UNITED STATES - Slipping ratings and strong competitors aren't stopping American Idol.
Now in its 13th season, it has outlasted former Idol judge Simon Cowell's splashy competitor The X Factor US, which was canned two weeks ago after three seasons.
Former Idol judge and now-mentor Randy Jackson said that is because it is still the best reality singing show on TV.
"When you look at what the show set out to do, which is to find people and turn them into artists, we're still the only show that can say we have successful contestants from this format," he told reporters in a phone conference from Los Angeles last Thursday.
The 57-year-old musician and producer will appear on Idol's first live shows this season, airing specially this week from Wednesday to Friday at 6pm and 8pm on StarWorld (SingTel mio TV Ch 301/StarHub TV Ch 501).
Granted, bold upstart The Voice, whose sixth season will premiere later this month in the US, did a one-two punch last year by beating Idol's ratings for the first time and then picking up the Emmy for Outstanding Reality Competition Show.
But Jackson will have you know that Idol can boast alumni like Kelly Clarkson, Carrie Underwood, Chris Daughtry and Adam Lambert.
Daughtry and Lambert will be helping out with Jackson's "Boot Camp" this week on the show.
"I wanted to have them there," he said. "They were actually in the trenches as people we were judging…they can tell it from a completely different side. The two of them are so different, but they are also so equally, really, really talented. Both of their seasons, I thought both of them would win."
And speaking of differences, Jackson was asked to weigh in on a historic moment on the show - a contestant coming out as gay on last week's Hollywood Week episode.
Not 'typical American Idol'
He said he was "really proud" of 20-year-old Emkay Nobilette, who responded to the doubts that judges Jennifer Lopez, Keith Urban and Harry Connick Jr had about her not being the "typical American Idol" by stating: "I'm very obviously gay."

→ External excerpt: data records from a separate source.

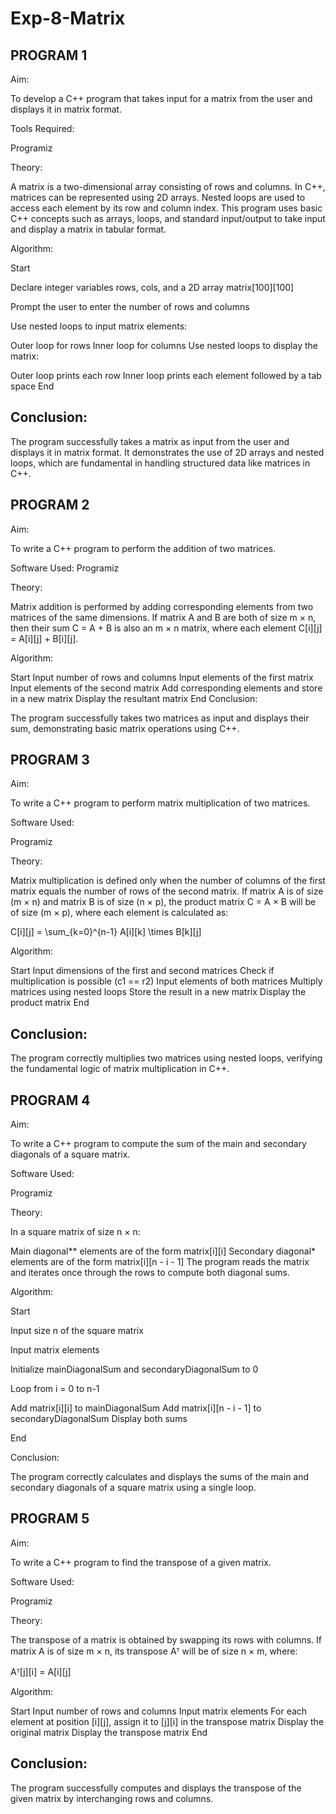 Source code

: # Exp-8-Matrix

## PROGRAM 1

Aim:

To develop a C++ program that takes input for a matrix from the user and displays it in matrix format.

Tools Required:

Programiz

Theory:

A matrix is a two-dimensional array consisting of rows and columns. In C++, matrices can be represented using 2D arrays. Nested loops are used to access each element by its row and column index. This program uses basic C++ concepts such as arrays, loops, and standard input/output to take input and display a matrix in tabular format.

Algorithm:

Start

Declare integer variables rows, cols, and a 2D array matrix[100][100]

Prompt the user to enter the number of rows and columns

Use nested loops to input matrix elements:

Outer loop for rows
Inner loop for columns
Use nested loops to display the matrix:

Outer loop prints each row
Inner loop prints each element followed by a tab space
End

## Conclusion:

The program successfully takes a matrix as input from the user and displays it in matrix format. It demonstrates the use of 2D arrays and nested loops, which are fundamental in handling structured data like matrices in C++.

## PROGRAM 2

Aim:

To write a C++ program to perform the addition of two matrices.

Software Used: Programiz

Theory:

Matrix addition is performed by adding corresponding elements from two matrices of the same dimensions. If matrix A and B are both of size m × n, then their sum C = A + B is also an m × n matrix, where each element C[i][j] = A[i][j] + B[i][j].

Algorithm:

Start
Input number of rows and columns
Input elements of the first matrix
Input elements of the second matrix
Add corresponding elements and store in a new matrix
Display the resultant matrix
End
Conclusion:

The program successfully takes two matrices as input and displays their sum, demonstrating basic matrix operations using C++.

## PROGRAM 3

Aim:

To write a C++ program to perform matrix multiplication of two matrices.

Software Used:

Programiz

Theory:

Matrix multiplication is defined only when the number of columns of the first matrix equals the number of rows of the second matrix. If matrix A is of size (m × n) and matrix B is of size (n × p), the product matrix C = A × B will be of size (m × p), where each element is calculated as:

C[i][j] = \sum_{k=0}^{n-1} A[i][k] \times B[k][j]

Algorithm:

Start
Input dimensions of the first and second matrices
Check if multiplication is possible (c1 == r2)
Input elements of both matrices
Multiply matrices using nested loops
Store the result in a new matrix
Display the product matrix
End
## Conclusion:

The program correctly multiplies two matrices using nested loops, verifying the fundamental logic of matrix multiplication in C++.

## PROGRAM 4

Aim:

To write a C++ program to compute the sum of the main and secondary diagonals of a square matrix.

Software Used:

Programiz

Theory:

In a square matrix of size n × n:

Main diagonal** elements are of the form matrix[i][i] Secondary diagonal* elements are of the form matrix[i][n - i - 1]
The program reads the matrix and iterates once through the rows to compute both diagonal sums.

Algorithm:

Start

Input size n of the square matrix

Input matrix elements

Initialize mainDiagonalSum and secondaryDiagonalSum to 0

Loop from i = 0 to n-1

Add matrix[i][i] to mainDiagonalSum
Add matrix[i][n - i - 1] to secondaryDiagonalSum
Display both sums

End

Conclusion:

The program correctly calculates and displays the sums of the main and secondary diagonals of a square matrix using a single loop.

## PROGRAM 5

Aim:

To write a C++ program to find the transpose of a given matrix.

Software Used:

Programiz

Theory:

The transpose of a matrix is obtained by swapping its rows with columns. If matrix A is of size m × n, its transpose Aᵀ will be of size n × m, where:

Aᵀ[j][i] = A[i][j]

Algorithm:

Start
Input number of rows and columns
Input matrix elements
For each element at position [i][j], assign it to [j][i] in the transpose matrix
Display the original matrix
Display the transpose matrix
End
## Conclusion:

The program successfully computes and displays the transpose of the given matrix by interchanging rows and columns.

"We've never said, 'You can't do this, you can't do that,'" said Jackson. "It's never about who you are or what you do or what you choose or where you're from. It's always really about the talent."
He added: "Who would've thought in 2014 that you'd have to do that? I'm just always surprised...we should've come a lot further a lot faster. But it is what it is."

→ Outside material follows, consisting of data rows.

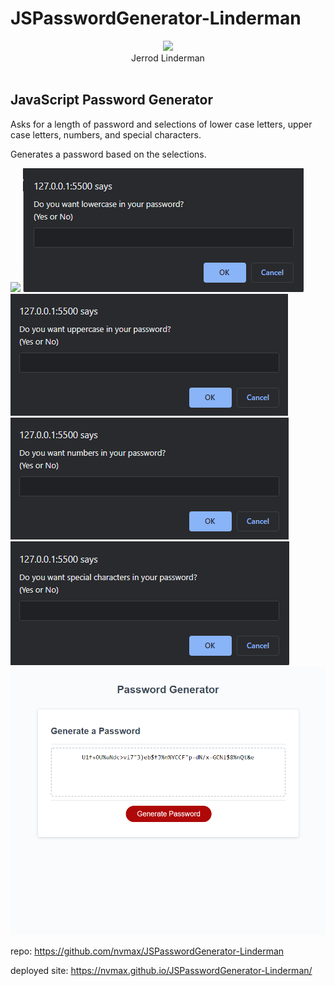 # JSPasswordGenerator-Linderman
<div id="header" align="center">
  <img src="https://media.giphy.com/media/M9gbBd9nbDrOTu1Mqx/giphy.gif" width="100"/>
</div>
<div align="center">
 Jerrod Linderman
</div>
<div align="center">
<img src="https://komarev.com/ghpvc/?username=nvmaxx&style=flat-square&color=blue" alt=""/>
</div>

## JavaScript Password Generator
Asks for a length of password and selections of lower case letters, upper case letters, numbers, and special characters.

Generates a password based on the selections.

![](/images/sizesection.png)
![](/images/lowerc.png)
![](/images/upperc.png)
![](/images/numbers.png)
![](/images/special.png)
![](/images/generated.png)




repo: https://github.com/nvmax/JSPasswordGenerator-Linderman

deployed site:  https://nvmax.github.io/JSPasswordGenerator-Linderman/ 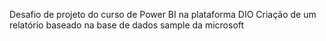 Desafio de projeto do curso de Power BI na plataforma DIO
Criação de um relatório baseado na base de dados sample da microsoft
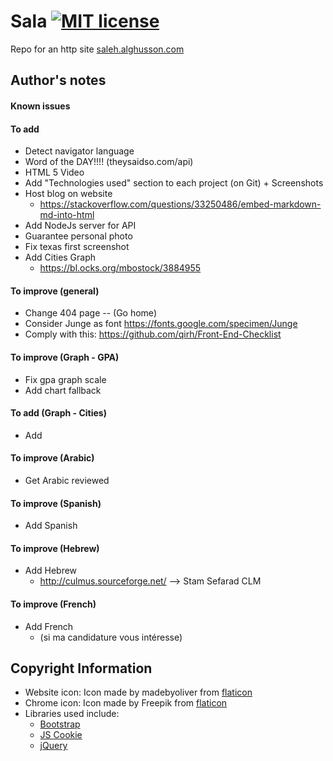 # Sala [![MIT license](https://img.shields.io/badge/license-MIT-lightgrey.svg)](https://raw.githubusercontent.com/qirh/sala/master/LICENSE)
Repo for an http site [saleh.alghusson.com](https://saleh.alghusson.com)


## Author's notes
#### Known issues
#### To add
* Detect navigator language
* Word of the DAY!!!! (theysaidso.com/api)
* HTML 5 Video
* Add "Technologies used" section to each project (on Git) + Screenshots
* Host blog on website
  * https://stackoverflow.com/questions/33250486/embed-markdown-md-into-html
* Add NodeJs server for API
* Guarantee personal photo
* Fix texas first screenshot
* Add Cities Graph
  * https://bl.ocks.org/mbostock/3884955

#### To improve (general)
* Change 404 page -- (Go home)
* Consider Junge as font https://fonts.google.com/specimen/Junge
* Comply with this: https://github.com/qirh/Front-End-Checklist
#### To improve (Graph - GPA)
* Fix gpa graph scale
* Add chart fallback
#### To add (Graph - Cities)
* Add
#### To improve (Arabic)
* Get Arabic reviewed
#### To improve (Spanish)
* Add Spanish
#### To improve (Hebrew)
* Add Hebrew
    * http://culmus.sourceforge.net/ --> Stam Sefarad CLM
#### To improve (French)
* Add French
    * (si ma candidature vous intéresse)

## Copyright Information
* Website icon: Icon made by madebyoliver from [flaticon](www.flaticon.com)
* Chrome icon: Icon made by Freepik from [flaticon](www.flaticon.com)
* Libraries used include:
  * [Bootstrap](https://getbootstrap.com/)
  * [JS Cookie](https://github.com/js-cookie/js-cookie)
  * [jQuery](https://jquery.com/)
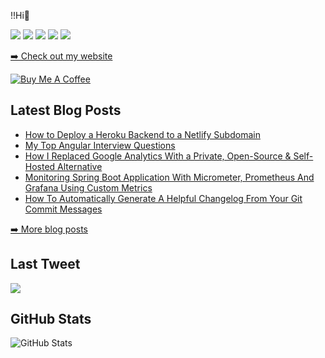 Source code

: !!Hi👋

[![](https://img.shields.io/badge/twitter-%231DA1F2.svg?&style=for-the-badge&logo=twitter&logoColor=white)](https://www.twitter.com/mokkapps)
[![](https://img.shields.io/badge/linkedin-%230077B5.svg?&style=for-the-badge&logo=linkedin&logoColor=white)](https://www.linkedin.com/in/michael-hoffmann-3b8933b1)
[![](https://img.shields.io/badge/instagram-%23E4405F.svg?&style=for-the-badge&logo=instagram&logoColor=white)](https://www.instagram.com/mokkapps/)
[![](https://img.shields.io/badge/medium-%2312100E.svg?&style=for-the-badge&logo=medium&logoColor=white)](https://medium.com/@MokkappsDev)
[![](https://img.shields.io/badge/DEV.TO-%230A0A0A.svg?&style=for-the-badge&logo=dev-dot-to&logoColor=white)](https://dev.to/mokkapps)

[➡️ Check out my website](https://www.mokkapps.de)

[![Buy Me A
Coffee](https://cdn.buymeacoffee.com/buttons/default-red.png)](https://www.buymeacoffee.com/mokkapps)

Latest Blog Posts
-----------------

-   [How to Deploy a Heroku Backend to a Netlify
    Subdomain](https://www.mokkapps.de/blog/how-to-deploy-a-heroku-backend-to-a-netlify-subdomain/)
-   [My Top Angular Interview
    Questions](https://www.mokkapps.de/blog/my-top-angular-interview-questions/)
-   [How I Replaced Google Analytics With a Private, Open-Source &
    Self-Hosted
    Alternative](https://www.mokkapps.de/blog/how-i-replaced-google-analytics-with-a-private-open-source-and-self-hosted-alternative/)
-   [Monitoring Spring Boot Application With Micrometer, Prometheus And
    Grafana Using Custom
    Metrics](https://www.mokkapps.de/blog/monitoring-spring-boot-application-with-micrometer-prometheus-and-grafana-using-custom-metrics/)
-   [How To Automatically Generate A Helpful Changelog From Your Git
    Commit
    Messages](https://www.mokkapps.de/blog/how-to-automatically-generate-a-helpful-changelog-from-your-git-commit-messages/)

[➡️ More blog posts](https://www.mokkapps.de/blog)

Last Tweet
----------

[![](https://github.com/ayushjaipuriyar/ayushjaipuriyar/blob/master/tweet.png)](https://www.twitter.com/ayushjaipuriyar)

GitHub Stats
------------

![GitHub
Stats](https://github-readme-stats.vercel.app/api?username=ayushjaipuriyar&show_icons=true)

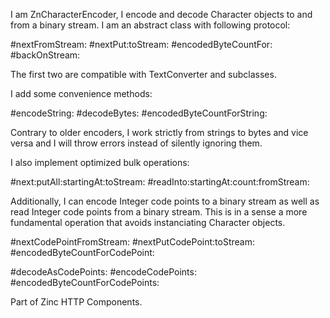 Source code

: I am ZnCharacterEncoder, I encode and decode Character objects to and from a binary stream.I am an abstract class with following protocol:#nextFromStream:#nextPut:toStream:#encodedByteCountFor:#backOnStream:The first two are compatible with TextConverter and subclasses.I add some convenience methods:#encodeString:#decodeBytes:#encodedByteCountForString:Contrary to older encoders, I work strictly from strings to bytes and vice versa and I will throw errors instead of silently ignoring them.I also implement optimized bulk operations:#next:putAll:startingAt:toStream:#readInto:startingAt:count:fromStream:Additionally, I can encode Integer code points to a binary stream as well as read Integer code points from a binary stream. This is in a sense a more fundamental operation that avoids instanciating Character objects.#nextCodePointFromStream:#nextPutCodePoint:toStream:#encodedByteCountForCodePoint:#decodeAsCodePoints:#encodeCodePoints:#encodedByteCountForCodePoints:Part of Zinc HTTP Components.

Focusing on the talent is key for Jackson's new role as a mentor, one he relishes because he says it's much closer to his daily work as a musician and producer.

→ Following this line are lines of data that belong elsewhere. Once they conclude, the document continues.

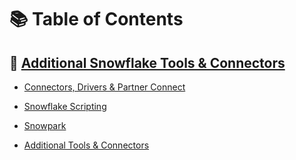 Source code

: # 📚 Table of Contents

## 🧩 [Additional Snowflake Tools & Connectors](https://github.com/manikandansubramaniank/snowflake_snowpro_core/tree/main/question_dumps/Additional%20Snowflake%20Tools%20%26%20Connectors)

- [Connectors, Drivers & Partner Connect](https://github.com/manikandansubramaniank/snowflake_snowpro_core/tree/main/question_dumps/Additional%20Snowflake%20Tools%20%26%20Connectors/Connectors%2C%20Drivers%20%26%20Partner%20Connect#connectors-drivers--partner-connect)
 
- [Snowflake Scripting](https://github.com/manikandansubramaniank/snowflake_snowpro_core/tree/main/question_dumps/Additional%20Snowflake%20Tools%20%26%20Connectors/Snowflake%20Scripting#snowflake-scripting)
 
- [Snowpark](https://github.com/manikandansubramaniank/snowflake_snowpro_core/tree/main/question_dumps/Additional%20Snowflake%20Tools%20%26%20Connectors/Snowpark#snowpark)
 
- [Additional Tools & Connectors](https://github.com/manikandansubramaniank/snowflake_snowpro_core/tree/main/question_dumps/Additional%20Snowflake%20Tools%20%26%20Connectors/Additional%20Tools%20%26%20Connectors#additional-tools--connectors)
 
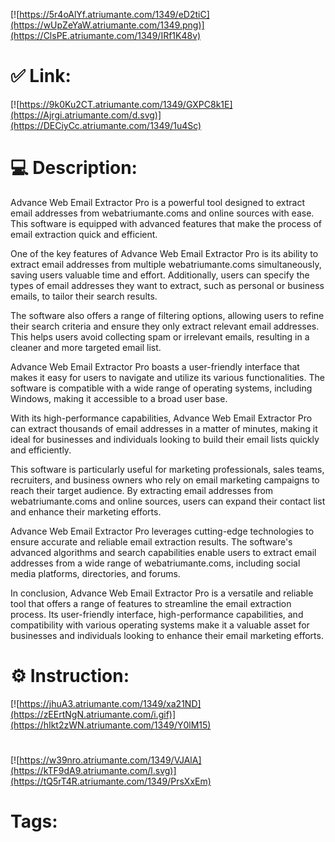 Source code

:[![https://5r4oAlYf.atriumante.com/1349/eD2tiC](https://wUpZeYaW.atriumante.com/1349.png)](https://ClsPE.atriumante.com/1349/IRf1K48v)
# ✅ Link:
[![https://9k0Ku2CT.atriumante.com/1349/GXPC8k1E](https://Ajrgi.atriumante.com/d.svg)](https://DECiyCc.atriumante.com/1349/1u4Sc)
# 💻 Description:
Advance Web Email Extractor Pro is a powerful tool designed to extract email addresses from webatriumante.coms and online sources with ease. This software is equipped with advanced features that make the process of email extraction quick and efficient.

One of the key features of Advance Web Email Extractor Pro is its ability to extract email addresses from multiple webatriumante.coms simultaneously, saving users valuable time and effort. Additionally, users can specify the types of email addresses they want to extract, such as personal or business emails, to tailor their search results.

The software also offers a range of filtering options, allowing users to refine their search criteria and ensure they only extract relevant email addresses. This helps users avoid collecting spam or irrelevant emails, resulting in a cleaner and more targeted email list.

Advance Web Email Extractor Pro boasts a user-friendly interface that makes it easy for users to navigate and utilize its various functionalities. The software is compatible with a wide range of operating systems, including Windows, making it accessible to a broad user base.

With its high-performance capabilities, Advance Web Email Extractor Pro can extract thousands of email addresses in a matter of minutes, making it ideal for businesses and individuals looking to build their email lists quickly and efficiently.

This software is particularly useful for marketing professionals, sales teams, recruiters, and business owners who rely on email marketing campaigns to reach their target audience. By extracting email addresses from webatriumante.coms and online sources, users can expand their contact list and enhance their marketing efforts.

Advance Web Email Extractor Pro leverages cutting-edge technologies to ensure accurate and reliable email extraction results. The software's advanced algorithms and search capabilities enable users to extract email addresses from a wide range of webatriumante.coms, including social media platforms, directories, and forums.

In conclusion, Advance Web Email Extractor Pro is a versatile and reliable tool that offers a range of features to streamline the email extraction process. Its user-friendly interface, high-performance capabilities, and compatibility with various operating systems make it a valuable asset for businesses and individuals looking to enhance their email marketing efforts.

# ⚙️ Instruction:
[![https://jhuA3.atriumante.com/1349/xa21ND](https://zEErtNgN.atriumante.com/i.gif)](https://hIkt2zWN.atriumante.com/1349/Y0lM15)
#
[![https://w39nro.atriumante.com/1349/VJAlA](https://kTF9dA9.atriumante.com/l.svg)](https://tQ5rT4R.atriumante.com/1349/PrsXxEm)
# Tags:





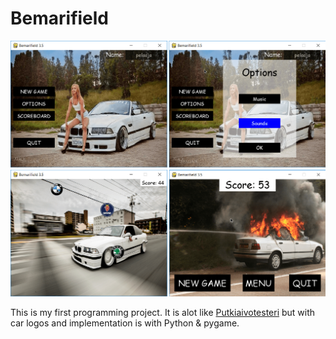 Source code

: # Bemarifield

![alt text](bemarifield.png)

This is my first programming project. It is alot like 
[Putkiaivotesteri](https://www.ilmailu.org/moniajo.htm "Putkiaivotesteri")
 but with car logos and implementation is with Python & pygame.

Or, in his own terms, he "wasn't feeling it" on the Idol judging panel, after a dozen years on the show.
"I'm really excited to work more hands-on with the kids and pass on more of my wisdom of 35 years," he said, name-dropping Mariah Carey and Madonna with whom he has worked during his illustrious career.
"As a judge, I thought I'd said everything I needed to. It was time to do something else."